I think that wouldn't be necessary, because it isn't ID.join, etc that need to know the precision (they already know the precision from their arguments!), but rather eval_* in the base analysis that doesn't. If the current precision is another component in the base analysis D, then it could directly be looked up from there in the base analysis, where the ID.create, which tries to access the precision from the current node, is used.

[jerhard]

What precision should the queries and e.g. the apron analysis use? In both, some IntDomTuple values are constructed. If one adapts the IntDomTuple to take a precision for all operations that create new values (of_int, of_bool etc.), then the precision would either have to be passed around in all analysis that use some IntDomTuple or one could go for some default precision (e.g. the globally configures one) that is then used everywhere except for the Base analysis.

[sim642]

Don't queries (Queries.ID) use the global precision currently anyway? Probably could just keep doing that. I think apron analysis only uses intdomains for responding to queries.

[jerhard]

If there is a current_node set, and annotation.int.enabled is enabled, the values constructed by the IntDomTuple will have the precision of the function the node is part of. That also holds for queries.

[jerhard]

@sim642 I had a look at trying to fix this with the approach of passing a precicision to all IntDomTuple functions that create new values (of_int, of_excl_list, of_interval, top_of ...), but this would require to change many of the ValueDomain functions (top_value, bot_value, zeroinit_value), take a precision as well, and to thread the precision basically everywhere through in the Base analysis. Making the precision so prominent throughout the code seems a bit excessive.

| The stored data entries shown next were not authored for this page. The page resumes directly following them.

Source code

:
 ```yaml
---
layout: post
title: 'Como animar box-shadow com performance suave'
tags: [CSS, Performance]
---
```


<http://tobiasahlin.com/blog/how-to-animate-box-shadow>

@michael-schwarz and I discussed this and had a longer look at the first example. When the join at the head of the loop in function example2 is performed, the current_node is set to the call site of example2 within main. The eval_int that is called by the smart_join within the partitioned array domain then evaluates whether i - 1 == 0. i has an integer value that come from the state of example2, with only the interval domain active, while the abstract value for 1 is freshly created, with only the DefExc domain active, as the current_node is set to a node in main. The computations on these abstract values yield an IntDomTuple-element with all domains being inactive, i.e. (None, None, None, None). Due to this value, the partitioned arrays do not know that it can do a precise join.

[jerhard]

It seems to me, that it would be more suited to ensure that the current_node is set correctly on a join than to pass the precision around in so many places.

[sim642]

It seems to me, that it would be more suited to ensure that the current_node is set correctly on a join than to pass the precision around in so many places.

It should be relatively easy to change this for the incoming edges join in FromSpec, because that's done explicitly there in the constraint system construction, no leaky abstraction.

But doing it for all the other joins, widens and leqs that the solvers call, this would require bunch of hacks in the solver, because only it knows which node (i.e. the left-hand side constraint variable) the domain elements it's currently joining correspond to.

[sim642]

The eval_int that is called by the smart_join within the partitioned array domain then evaluates whether i - 1 == 0. i has an integer value that come from the state of example2, with only the interval domain active, while the abstract value for 1 is freshly created, with only the DefExc domain active, as the current_node is set to a node in main. The computations on these abstract values yield an IntDomTuple-element with all domains being inactive, i.e. (None, None, None, None).

Maybe it would suffice for invariant to just create new constants with maximum (/global) precision and have the IntDomTuple operations project them down to whatever is actually used by the other values that have been created with the correct precision during the actual transfer functions, not during the joins. Since these precision projections already exist for making things compatible in combine, they could just be used for all the operations, no? And that would be completely based on the abstract values, not any information about the current node.